- [What you are asked to do]: Copy out each line of the material in which the word "throws" can be found.

- [Supplied records]:
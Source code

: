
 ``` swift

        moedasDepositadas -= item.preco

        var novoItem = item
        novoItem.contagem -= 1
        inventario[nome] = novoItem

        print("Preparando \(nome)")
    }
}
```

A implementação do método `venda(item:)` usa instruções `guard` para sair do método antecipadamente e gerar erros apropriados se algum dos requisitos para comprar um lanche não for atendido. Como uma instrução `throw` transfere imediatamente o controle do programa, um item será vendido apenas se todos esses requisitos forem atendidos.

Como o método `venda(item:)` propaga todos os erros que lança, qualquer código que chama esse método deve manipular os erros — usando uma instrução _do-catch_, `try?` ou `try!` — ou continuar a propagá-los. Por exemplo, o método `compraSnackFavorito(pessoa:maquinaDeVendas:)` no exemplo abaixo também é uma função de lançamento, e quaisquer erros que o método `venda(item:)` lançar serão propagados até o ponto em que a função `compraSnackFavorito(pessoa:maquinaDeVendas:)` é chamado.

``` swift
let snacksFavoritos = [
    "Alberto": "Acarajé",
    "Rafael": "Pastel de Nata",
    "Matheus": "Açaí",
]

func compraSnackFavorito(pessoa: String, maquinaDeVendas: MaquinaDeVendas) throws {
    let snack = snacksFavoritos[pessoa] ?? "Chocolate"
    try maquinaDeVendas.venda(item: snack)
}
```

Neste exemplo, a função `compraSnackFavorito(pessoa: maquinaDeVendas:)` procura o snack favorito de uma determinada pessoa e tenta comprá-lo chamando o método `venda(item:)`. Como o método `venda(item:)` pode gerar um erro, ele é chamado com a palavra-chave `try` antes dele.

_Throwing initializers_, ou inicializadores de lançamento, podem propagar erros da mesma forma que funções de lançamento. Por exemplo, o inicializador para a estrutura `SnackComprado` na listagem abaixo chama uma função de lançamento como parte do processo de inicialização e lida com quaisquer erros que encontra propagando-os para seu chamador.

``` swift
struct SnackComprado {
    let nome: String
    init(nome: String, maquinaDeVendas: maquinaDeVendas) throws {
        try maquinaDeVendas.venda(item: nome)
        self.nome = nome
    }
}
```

- [Solution for this exercise]:
func compraSnackFavorito(pessoa: String, maquinaDeVendas: MaquinaDeVendas) throws {
    init(nome: String, maquinaDeVendas: maquinaDeVendas) throws {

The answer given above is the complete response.